Hindes v. United States

214 F. Supp. 583 | W.D. Tex. | 1963

SPEARS, Chief Judge.

FINDINGS OF FACT

1. Plaintiffs in the action are husband and wife, however, all relevant transactions involve only Mr. Hindes, and he will be referred to herein as the plaintiff or “Hindes”.

2. Beginning in the spring of 1957, plaintiff entered into negotiations for the sale of his ranch to a Mr. Sechrist.

3. Negotiations were consummated with a written earnest money contract, or contract of sale, on April 18, 1957, whereby Hindes agreed to sell and Se-christ agreed to buy plaintiff’s farm for a cash consideration of $300,000.

4. Prior to the execution of the contract of sale, Hindes conferred with his attorney, Mr. Muckleroy McDonnold, concerning the sale of the farm, and inquired about the tax consequences. Mc-Donnold at that time told Hindes that an installment sale to Sechrist would result in a considerably lower tax. Nevertheless, Sechrist wanted to pay cash, and the said contract of sale was entered into on that basis by Hindes with Sechrist. McDonnold was not advised of the execution of the contract of sale until some time later.

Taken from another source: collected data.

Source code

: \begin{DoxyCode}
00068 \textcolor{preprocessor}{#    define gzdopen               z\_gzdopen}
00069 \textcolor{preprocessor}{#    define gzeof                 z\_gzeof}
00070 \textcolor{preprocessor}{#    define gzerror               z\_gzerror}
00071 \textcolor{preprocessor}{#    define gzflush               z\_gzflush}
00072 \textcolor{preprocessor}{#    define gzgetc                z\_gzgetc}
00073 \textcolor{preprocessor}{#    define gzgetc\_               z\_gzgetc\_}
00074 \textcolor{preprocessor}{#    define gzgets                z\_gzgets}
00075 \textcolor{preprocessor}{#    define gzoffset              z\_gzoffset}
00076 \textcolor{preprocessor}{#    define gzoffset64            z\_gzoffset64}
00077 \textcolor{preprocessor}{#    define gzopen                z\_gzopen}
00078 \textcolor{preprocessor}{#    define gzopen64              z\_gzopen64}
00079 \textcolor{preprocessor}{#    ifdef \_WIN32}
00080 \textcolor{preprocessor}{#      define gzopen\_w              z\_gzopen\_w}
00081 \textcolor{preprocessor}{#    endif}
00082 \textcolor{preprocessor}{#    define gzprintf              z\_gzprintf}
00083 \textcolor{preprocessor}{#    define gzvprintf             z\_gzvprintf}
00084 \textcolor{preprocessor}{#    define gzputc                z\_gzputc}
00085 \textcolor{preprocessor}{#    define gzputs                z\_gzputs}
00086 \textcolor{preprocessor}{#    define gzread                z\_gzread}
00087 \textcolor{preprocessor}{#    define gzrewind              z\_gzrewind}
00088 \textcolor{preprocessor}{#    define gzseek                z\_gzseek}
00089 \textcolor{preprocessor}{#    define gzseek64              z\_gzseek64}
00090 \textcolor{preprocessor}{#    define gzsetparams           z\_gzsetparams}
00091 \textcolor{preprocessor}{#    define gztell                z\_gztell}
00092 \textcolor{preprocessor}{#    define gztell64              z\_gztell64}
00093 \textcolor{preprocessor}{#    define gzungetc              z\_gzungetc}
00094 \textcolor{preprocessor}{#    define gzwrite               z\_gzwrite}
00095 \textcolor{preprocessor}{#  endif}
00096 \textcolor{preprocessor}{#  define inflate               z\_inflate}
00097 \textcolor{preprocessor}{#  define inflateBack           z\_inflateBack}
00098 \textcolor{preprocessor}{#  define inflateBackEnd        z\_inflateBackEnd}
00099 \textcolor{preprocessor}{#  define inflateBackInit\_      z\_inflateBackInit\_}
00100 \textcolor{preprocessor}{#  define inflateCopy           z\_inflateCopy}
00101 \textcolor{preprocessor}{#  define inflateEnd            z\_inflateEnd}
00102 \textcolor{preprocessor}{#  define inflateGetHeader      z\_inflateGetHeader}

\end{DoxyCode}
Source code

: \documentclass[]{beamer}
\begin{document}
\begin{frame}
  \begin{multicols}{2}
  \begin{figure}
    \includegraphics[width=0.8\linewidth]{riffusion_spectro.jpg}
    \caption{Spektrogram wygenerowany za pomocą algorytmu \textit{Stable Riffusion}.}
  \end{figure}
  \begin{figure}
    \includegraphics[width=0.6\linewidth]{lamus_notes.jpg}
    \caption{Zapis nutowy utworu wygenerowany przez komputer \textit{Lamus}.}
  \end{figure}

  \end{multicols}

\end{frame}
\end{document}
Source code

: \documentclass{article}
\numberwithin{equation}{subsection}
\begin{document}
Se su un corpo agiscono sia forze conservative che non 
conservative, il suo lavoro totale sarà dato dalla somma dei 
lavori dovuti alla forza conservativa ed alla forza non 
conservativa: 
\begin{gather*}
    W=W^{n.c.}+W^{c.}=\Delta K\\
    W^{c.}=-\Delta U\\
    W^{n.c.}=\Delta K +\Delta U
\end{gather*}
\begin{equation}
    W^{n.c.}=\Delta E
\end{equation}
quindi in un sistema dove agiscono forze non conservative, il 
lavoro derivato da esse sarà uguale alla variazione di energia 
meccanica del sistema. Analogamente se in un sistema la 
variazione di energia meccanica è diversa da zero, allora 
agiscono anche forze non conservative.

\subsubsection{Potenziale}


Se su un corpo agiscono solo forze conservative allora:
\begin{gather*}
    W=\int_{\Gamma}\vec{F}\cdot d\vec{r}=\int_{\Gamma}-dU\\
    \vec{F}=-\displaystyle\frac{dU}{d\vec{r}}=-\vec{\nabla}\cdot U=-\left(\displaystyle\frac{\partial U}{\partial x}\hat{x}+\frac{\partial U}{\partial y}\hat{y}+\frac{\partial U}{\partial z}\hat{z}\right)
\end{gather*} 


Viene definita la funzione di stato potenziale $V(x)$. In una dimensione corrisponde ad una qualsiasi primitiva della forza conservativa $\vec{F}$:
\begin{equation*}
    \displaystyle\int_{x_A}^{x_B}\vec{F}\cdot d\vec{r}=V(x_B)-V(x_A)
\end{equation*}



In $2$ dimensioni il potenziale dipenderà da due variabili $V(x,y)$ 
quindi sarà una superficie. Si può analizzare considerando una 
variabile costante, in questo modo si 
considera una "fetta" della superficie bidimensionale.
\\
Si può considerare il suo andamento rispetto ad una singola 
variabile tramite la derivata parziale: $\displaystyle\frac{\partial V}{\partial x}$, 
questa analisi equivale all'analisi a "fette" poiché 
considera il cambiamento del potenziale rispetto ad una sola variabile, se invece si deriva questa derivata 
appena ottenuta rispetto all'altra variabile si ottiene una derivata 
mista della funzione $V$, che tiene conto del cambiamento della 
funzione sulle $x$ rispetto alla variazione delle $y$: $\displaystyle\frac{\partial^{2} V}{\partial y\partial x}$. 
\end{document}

5. In view of Sechrist’s insistence upon making a cash payment, McDonnold suggested that a corporation be set up, that plaintiff sell his farm to the corporation on an installment basis and then the corporation would sell to Sechrist for cash. Sechrist was approached by plaintiff and McDonnold and agreed to take title from a corporation rather than plaintiff, upon the promise of McDonnold to sell him the property in question for the same consideration of $300,000 in cash.

6. On May 17, 1957, the Tower Farm & Cattle Company, Inc., was chartered under the laws of the state of Texas. The incorporators were plaintiff’s mother and father and Mr. McDonnold, his attorney.

7. On June 12, 1957, plaintiff made an installment sale of his farm to Tower *584Farm & Cattle Company for $265,000. Under the terms of the sale, plaintiff was to receive approximately $20,000 in cash with the balance of the purchase price to be paid over a period of years. Plaintiff did not retain a deed of trust or lien of any kind to secure the unpaid balance of the purchase price.

8. On or about July 11, 1957, Tower Farm & Cattle Company deeded the farm to Sechrist for $300,000 cash. At the time of the conveyance, there was a $58,-000 first mortgage on the farm which mortgage was paid off, leaving a net to the corporation of $242,000. The corporation also paid a real estate commission of $15,000 and the first installment on plaintiff’s note of $20,000.

9. Six days after the corporation’s sale to Sechrist, the corporation made an unsecured 4'% loan to plaintiff in the amount of $200,000. The note evidencing the loan merely recited that plaintiff was to pay the balance of the loan within five years with interest payable annually. The note contained no provision for foreclosure, acceleration, attorney’s fees in case of default or any other provisions customarily included in promissory notes.

10. The $200,000 loan left the corporation with little or no cash. In fact, it was necessary for plaintiff to make an early payment so that the corporation could pay its taxes.

11. Tower Farm & Cattle Company was incorporated for the sole purpose of acting as a conduit through which plaintiff could sell his farm to Sechrist for cash and still receive the tax benefits of an installment sale.

12. The agreement between Hindes and McDonnold on the one hand and Sechrist on the other with respect to the contract of sale contemplated that the property involved would be transferred by Hindes to Tower Farm & Cattle Company and by that company to Sechrist.

CONCLUSIONS OF LAW

1. Tower Farm & Cattle Company had no business purpose other than to act as a conduit through which plaintiff could pass title to his farm, thereby converting a cash sale already made into an installment sale. The substance of the transaction was a sale by plaintiff to Sechrist. Commissioner v. Court Holding Co., 324 U.S. 331, 65 S.Ct. 707, 89 L.Ed. 981 (1945); See Weeks v. Sibley, 269 F. 155 (N.D.Texas, 1920).

2. The agreement between Hindes and McDonnold on the one hand and Se-christ on the other with respect to the contract of sale did not constitute such a cancellation or release thereof as would give Hindes the legal right to sell the property to anyone he desired.

3. An order will be entered granting defendant’s cross motion for summary judgment.